* Assignment *
Below are some records; find each line that carries the word "String" and copy it.

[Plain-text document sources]
BEGIN

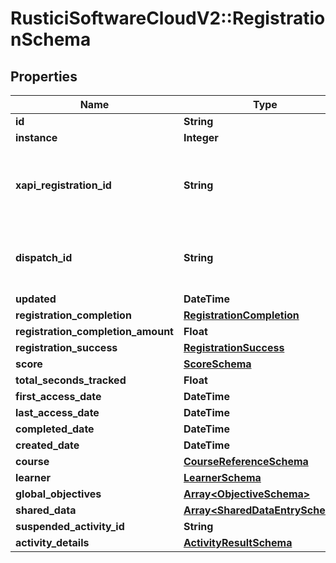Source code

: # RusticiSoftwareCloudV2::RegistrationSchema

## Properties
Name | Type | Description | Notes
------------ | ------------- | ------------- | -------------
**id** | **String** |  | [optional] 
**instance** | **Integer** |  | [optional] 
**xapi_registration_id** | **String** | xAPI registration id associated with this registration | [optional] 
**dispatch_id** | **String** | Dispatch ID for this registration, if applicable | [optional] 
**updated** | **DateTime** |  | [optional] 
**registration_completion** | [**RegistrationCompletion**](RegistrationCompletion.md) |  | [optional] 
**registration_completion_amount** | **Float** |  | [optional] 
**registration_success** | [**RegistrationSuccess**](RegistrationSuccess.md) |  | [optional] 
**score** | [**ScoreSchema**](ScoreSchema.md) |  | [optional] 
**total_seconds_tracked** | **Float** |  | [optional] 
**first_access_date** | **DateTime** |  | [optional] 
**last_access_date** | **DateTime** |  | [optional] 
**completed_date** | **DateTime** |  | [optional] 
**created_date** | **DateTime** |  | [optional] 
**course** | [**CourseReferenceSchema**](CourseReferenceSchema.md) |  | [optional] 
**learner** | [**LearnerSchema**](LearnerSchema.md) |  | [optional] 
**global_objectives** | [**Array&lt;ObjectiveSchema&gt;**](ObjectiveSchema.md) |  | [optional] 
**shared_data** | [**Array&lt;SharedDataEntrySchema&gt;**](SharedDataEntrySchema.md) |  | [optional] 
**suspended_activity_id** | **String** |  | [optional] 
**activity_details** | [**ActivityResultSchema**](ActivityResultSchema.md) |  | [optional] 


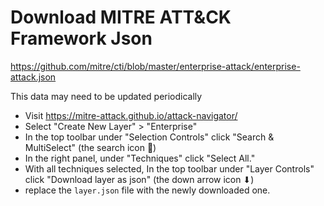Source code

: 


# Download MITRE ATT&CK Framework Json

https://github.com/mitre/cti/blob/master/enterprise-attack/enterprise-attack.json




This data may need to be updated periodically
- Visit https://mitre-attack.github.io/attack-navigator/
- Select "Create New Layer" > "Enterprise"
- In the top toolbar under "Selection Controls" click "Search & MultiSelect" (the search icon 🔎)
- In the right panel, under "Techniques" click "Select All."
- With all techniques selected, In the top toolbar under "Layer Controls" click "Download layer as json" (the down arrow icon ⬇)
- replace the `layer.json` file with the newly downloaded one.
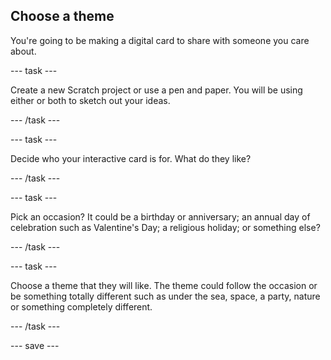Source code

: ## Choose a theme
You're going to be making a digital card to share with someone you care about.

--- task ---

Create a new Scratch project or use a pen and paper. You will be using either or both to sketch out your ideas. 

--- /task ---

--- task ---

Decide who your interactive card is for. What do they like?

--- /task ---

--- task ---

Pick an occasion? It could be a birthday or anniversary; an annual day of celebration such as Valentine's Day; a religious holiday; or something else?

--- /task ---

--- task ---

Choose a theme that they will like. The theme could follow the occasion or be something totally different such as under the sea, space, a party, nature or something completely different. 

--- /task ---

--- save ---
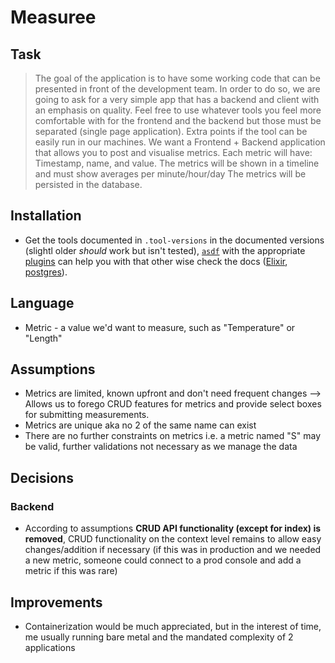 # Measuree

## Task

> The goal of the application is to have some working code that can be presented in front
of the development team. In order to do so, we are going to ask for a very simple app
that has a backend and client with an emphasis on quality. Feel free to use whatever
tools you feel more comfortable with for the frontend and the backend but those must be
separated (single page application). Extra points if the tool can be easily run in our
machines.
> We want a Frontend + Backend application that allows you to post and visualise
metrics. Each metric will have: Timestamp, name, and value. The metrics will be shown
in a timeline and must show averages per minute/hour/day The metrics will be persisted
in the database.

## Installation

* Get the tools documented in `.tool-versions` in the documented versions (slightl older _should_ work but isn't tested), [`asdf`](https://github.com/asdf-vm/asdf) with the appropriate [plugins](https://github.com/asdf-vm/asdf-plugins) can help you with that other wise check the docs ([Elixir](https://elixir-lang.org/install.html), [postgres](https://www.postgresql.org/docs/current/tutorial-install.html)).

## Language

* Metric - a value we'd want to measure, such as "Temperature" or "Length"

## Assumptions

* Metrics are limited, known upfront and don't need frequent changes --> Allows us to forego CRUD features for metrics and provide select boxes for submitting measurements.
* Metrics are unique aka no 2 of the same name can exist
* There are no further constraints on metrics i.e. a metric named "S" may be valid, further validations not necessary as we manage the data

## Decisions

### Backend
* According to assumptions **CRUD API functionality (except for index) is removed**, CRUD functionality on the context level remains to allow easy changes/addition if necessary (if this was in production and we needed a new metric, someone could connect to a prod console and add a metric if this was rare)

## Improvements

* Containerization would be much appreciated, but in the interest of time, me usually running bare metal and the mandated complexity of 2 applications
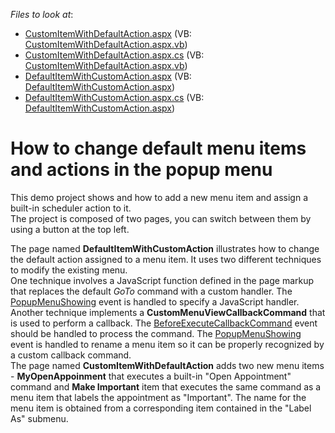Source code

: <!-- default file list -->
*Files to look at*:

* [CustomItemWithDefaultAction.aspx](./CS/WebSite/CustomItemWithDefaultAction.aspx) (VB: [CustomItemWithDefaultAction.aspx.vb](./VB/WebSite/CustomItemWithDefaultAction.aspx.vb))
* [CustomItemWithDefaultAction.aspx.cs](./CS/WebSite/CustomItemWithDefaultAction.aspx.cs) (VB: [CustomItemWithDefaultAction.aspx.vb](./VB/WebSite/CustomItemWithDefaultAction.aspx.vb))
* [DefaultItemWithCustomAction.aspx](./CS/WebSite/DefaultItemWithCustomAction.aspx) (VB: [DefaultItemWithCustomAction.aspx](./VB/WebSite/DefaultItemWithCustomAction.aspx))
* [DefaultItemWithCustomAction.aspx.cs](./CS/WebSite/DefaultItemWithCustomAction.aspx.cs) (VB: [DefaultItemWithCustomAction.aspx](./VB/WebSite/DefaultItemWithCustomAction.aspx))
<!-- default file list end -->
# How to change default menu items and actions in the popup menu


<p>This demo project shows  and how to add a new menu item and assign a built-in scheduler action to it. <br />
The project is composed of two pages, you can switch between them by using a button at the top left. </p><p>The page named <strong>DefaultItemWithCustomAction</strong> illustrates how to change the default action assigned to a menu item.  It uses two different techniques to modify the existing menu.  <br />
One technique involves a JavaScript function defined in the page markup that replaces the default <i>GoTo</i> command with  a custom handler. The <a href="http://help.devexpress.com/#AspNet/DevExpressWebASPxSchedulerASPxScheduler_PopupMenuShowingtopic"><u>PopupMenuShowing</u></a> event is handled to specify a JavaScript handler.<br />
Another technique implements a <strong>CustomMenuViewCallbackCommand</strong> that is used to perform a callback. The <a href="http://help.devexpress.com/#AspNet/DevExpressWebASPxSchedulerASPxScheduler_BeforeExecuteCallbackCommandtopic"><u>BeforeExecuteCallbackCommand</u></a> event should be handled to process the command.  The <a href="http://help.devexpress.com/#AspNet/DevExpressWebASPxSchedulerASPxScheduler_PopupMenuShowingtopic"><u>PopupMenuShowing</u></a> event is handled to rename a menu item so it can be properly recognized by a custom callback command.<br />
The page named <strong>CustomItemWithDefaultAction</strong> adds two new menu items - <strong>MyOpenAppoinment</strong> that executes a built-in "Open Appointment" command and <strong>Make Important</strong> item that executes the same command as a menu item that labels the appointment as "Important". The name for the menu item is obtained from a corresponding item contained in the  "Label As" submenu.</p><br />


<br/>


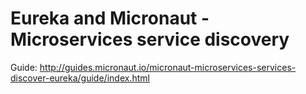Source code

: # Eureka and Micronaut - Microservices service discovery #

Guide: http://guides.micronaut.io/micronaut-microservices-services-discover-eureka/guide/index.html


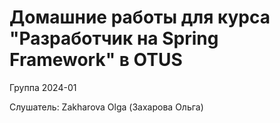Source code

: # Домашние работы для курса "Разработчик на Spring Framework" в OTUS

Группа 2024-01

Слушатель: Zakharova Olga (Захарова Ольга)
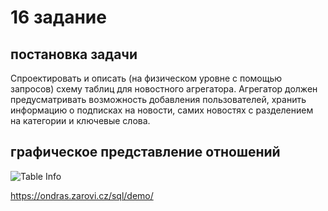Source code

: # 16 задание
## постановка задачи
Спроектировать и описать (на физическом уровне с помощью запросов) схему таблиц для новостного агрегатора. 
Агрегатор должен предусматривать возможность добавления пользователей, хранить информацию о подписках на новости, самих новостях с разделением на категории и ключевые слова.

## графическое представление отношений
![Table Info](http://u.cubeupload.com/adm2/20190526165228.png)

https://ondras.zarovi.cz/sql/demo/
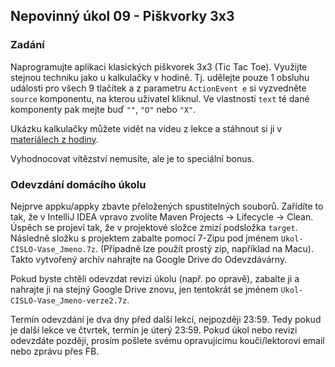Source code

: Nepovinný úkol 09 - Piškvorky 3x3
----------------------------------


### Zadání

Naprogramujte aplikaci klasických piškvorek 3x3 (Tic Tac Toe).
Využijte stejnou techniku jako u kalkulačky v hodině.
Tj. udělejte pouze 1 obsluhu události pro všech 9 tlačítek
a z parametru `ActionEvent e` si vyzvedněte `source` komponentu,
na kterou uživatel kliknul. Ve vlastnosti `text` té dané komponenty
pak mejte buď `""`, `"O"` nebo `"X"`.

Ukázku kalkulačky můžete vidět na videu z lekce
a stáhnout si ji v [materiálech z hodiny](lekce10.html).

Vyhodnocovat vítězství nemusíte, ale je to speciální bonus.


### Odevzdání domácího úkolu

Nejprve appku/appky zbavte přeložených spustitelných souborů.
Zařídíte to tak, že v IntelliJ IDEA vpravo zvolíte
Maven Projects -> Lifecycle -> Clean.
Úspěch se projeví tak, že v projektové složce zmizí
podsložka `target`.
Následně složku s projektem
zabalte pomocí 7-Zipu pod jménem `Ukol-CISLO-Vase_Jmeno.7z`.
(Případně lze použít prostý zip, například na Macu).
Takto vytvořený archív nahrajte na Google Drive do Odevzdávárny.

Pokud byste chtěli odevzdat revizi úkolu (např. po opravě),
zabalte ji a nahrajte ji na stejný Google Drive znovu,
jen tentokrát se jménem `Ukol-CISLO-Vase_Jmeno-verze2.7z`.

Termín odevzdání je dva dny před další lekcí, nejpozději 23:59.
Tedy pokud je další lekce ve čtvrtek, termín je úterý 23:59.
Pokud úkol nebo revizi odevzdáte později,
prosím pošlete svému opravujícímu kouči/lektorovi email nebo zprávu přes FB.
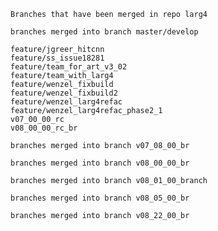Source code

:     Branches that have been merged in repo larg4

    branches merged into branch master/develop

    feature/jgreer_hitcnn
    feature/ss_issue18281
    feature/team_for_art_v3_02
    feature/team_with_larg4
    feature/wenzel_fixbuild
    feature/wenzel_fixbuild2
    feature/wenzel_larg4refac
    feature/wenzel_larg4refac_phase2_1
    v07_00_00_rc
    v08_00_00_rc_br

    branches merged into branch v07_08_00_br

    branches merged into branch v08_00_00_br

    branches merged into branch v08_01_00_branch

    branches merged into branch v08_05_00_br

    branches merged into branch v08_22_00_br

END

* Response to this task *
**id** | **String** |  | [optional] 
**xapi_registration_id** | **String** | xAPI registration id associated with this registration | [optional] 
**dispatch_id** | **String** | Dispatch ID for this registration, if applicable | [optional] 
**suspended_activity_id** | **String** |  | [optional] 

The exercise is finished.